## Task brief
Set down all the entries again, word for word.

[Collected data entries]
»»

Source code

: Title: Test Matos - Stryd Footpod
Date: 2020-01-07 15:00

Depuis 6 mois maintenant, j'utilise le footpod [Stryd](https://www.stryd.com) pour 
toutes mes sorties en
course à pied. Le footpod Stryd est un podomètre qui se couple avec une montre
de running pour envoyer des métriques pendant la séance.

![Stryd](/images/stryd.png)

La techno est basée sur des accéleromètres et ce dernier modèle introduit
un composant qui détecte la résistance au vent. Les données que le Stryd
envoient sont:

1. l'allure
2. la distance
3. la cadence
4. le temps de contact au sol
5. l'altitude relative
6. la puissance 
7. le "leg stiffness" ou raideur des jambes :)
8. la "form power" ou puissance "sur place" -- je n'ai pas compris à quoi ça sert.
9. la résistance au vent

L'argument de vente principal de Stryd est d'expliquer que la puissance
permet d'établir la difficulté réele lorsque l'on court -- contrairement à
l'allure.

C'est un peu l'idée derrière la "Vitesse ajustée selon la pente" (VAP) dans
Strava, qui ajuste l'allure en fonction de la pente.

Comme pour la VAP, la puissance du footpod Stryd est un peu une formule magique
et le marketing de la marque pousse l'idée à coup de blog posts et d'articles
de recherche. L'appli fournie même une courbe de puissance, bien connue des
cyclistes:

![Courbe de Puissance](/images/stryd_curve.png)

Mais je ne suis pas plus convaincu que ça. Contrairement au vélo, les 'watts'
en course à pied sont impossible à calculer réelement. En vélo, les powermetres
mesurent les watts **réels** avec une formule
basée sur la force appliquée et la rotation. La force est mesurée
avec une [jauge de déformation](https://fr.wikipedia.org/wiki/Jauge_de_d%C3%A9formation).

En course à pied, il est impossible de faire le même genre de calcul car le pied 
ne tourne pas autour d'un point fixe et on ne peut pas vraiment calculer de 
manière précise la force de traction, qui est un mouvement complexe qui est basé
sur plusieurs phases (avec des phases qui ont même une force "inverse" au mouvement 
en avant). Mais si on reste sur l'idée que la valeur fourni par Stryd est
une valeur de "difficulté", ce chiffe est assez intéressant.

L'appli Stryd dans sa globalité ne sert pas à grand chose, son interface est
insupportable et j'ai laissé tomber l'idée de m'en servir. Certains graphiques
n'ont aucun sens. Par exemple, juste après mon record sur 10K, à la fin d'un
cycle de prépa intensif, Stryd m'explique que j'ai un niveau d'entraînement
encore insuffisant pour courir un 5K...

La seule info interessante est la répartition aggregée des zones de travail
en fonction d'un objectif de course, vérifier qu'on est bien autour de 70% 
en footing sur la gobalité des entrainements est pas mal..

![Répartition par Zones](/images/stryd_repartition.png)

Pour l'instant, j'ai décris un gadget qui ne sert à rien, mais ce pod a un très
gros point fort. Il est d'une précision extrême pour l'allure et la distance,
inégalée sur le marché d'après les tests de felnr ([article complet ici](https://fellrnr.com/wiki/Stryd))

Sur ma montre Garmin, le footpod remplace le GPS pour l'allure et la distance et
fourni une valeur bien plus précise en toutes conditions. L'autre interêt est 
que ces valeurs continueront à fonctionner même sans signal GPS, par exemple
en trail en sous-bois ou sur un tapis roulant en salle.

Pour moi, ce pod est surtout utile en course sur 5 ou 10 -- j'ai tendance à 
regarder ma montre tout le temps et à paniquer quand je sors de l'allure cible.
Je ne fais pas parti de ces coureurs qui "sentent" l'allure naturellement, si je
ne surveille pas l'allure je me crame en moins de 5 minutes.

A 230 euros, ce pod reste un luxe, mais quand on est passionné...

««

## Written response
Source code

: Title: Test Matos - Stryd Footpod
Date: 2020-01-07 15:00

Depuis 6 mois maintenant, j'utilise le footpod [Stryd](https://www.stryd.com) pour 
toutes mes sorties en
course à pied. Le footpod Stryd est un podomètre qui se couple avec une montre
de running pour envoyer des métriques pendant la séance.

![Stryd](/images/stryd.png)

La techno est basée sur des accéleromètres et ce dernier modèle introduit
un composant qui détecte la résistance au vent. Les données que le Stryd
envoient sont:

1. l'allure
2. la distance
3. la cadence
4. le temps de contact au sol
5. l'altitude relative
6. la puissance 
7. le "leg stiffness" ou raideur des jambes :)
8. la "form power" ou puissance "sur place" -- je n'ai pas compris à quoi ça sert.
9. la résistance au vent

L'argument de vente principal de Stryd est d'expliquer que la puissance
permet d'établir la difficulté réele lorsque l'on court -- contrairement à
l'allure.

C'est un peu l'idée derrière la "Vitesse ajustée selon la pente" (VAP) dans
Strava, qui ajuste l'allure en fonction de la pente.

Comme pour la VAP, la puissance du footpod Stryd est un peu une formule magique
et le marketing de la marque pousse l'idée à coup de blog posts et d'articles
de recherche. L'appli fournie même une courbe de puissance, bien connue des
cyclistes:

![Courbe de Puissance](/images/stryd_curve.png)

Mais je ne suis pas plus convaincu que ça. Contrairement au vélo, les 'watts'
en course à pied sont impossible à calculer réelement. En vélo, les powermetres
mesurent les watts **réels** avec une formule
basée sur la force appliquée et la rotation. La force est mesurée
avec une [jauge de déformation](https://fr.wikipedia.org/wiki/Jauge_de_d%C3%A9formation).

En course à pied, il est impossible de faire le même genre de calcul car le pied 
ne tourne pas autour d'un point fixe et on ne peut pas vraiment calculer de 
manière précise la force de traction, qui est un mouvement complexe qui est basé
sur plusieurs phases (avec des phases qui ont même une force "inverse" au mouvement 
en avant). Mais si on reste sur l'idée que la valeur fourni par Stryd est
une valeur de "difficulté", ce chiffe est assez intéressant.

L'appli Stryd dans sa globalité ne sert pas à grand chose, son interface est
insupportable et j'ai laissé tomber l'idée de m'en servir. Certains graphiques
n'ont aucun sens. Par exemple, juste après mon record sur 10K, à la fin d'un
cycle de prépa intensif, Stryd m'explique que j'ai un niveau d'entraînement
encore insuffisant pour courir un 5K...

La seule info interessante est la répartition aggregée des zones de travail
en fonction d'un objectif de course, vérifier qu'on est bien autour de 70% 
en footing sur la gobalité des entrainements est pas mal..

![Répartition par Zones](/images/stryd_repartition.png)

Pour l'instant, j'ai décris un gadget qui ne sert à rien, mais ce pod a un très
gros point fort. Il est d'une précision extrême pour l'allure et la distance,
inégalée sur le marché d'après les tests de felnr ([article complet ici](https://fellrnr.com/wiki/Stryd))

Sur ma montre Garmin, le footpod remplace le GPS pour l'allure et la distance et
fourni une valeur bien plus précise en toutes conditions. L'autre interêt est 
que ces valeurs continueront à fonctionner même sans signal GPS, par exemple
en trail en sous-bois ou sur un tapis roulant en salle.

Pour moi, ce pod est surtout utile en course sur 5 ou 10 -- j'ai tendance à 
regarder ma montre tout le temps et à paniquer quand je sors de l'allure cible.
Je ne fais pas parti de ces coureurs qui "sentent" l'allure naturellement, si je
ne surveille pas l'allure je me crame en moins de 5 minutes.

A 230 euros, ce pod reste un luxe, mais quand on est passionné...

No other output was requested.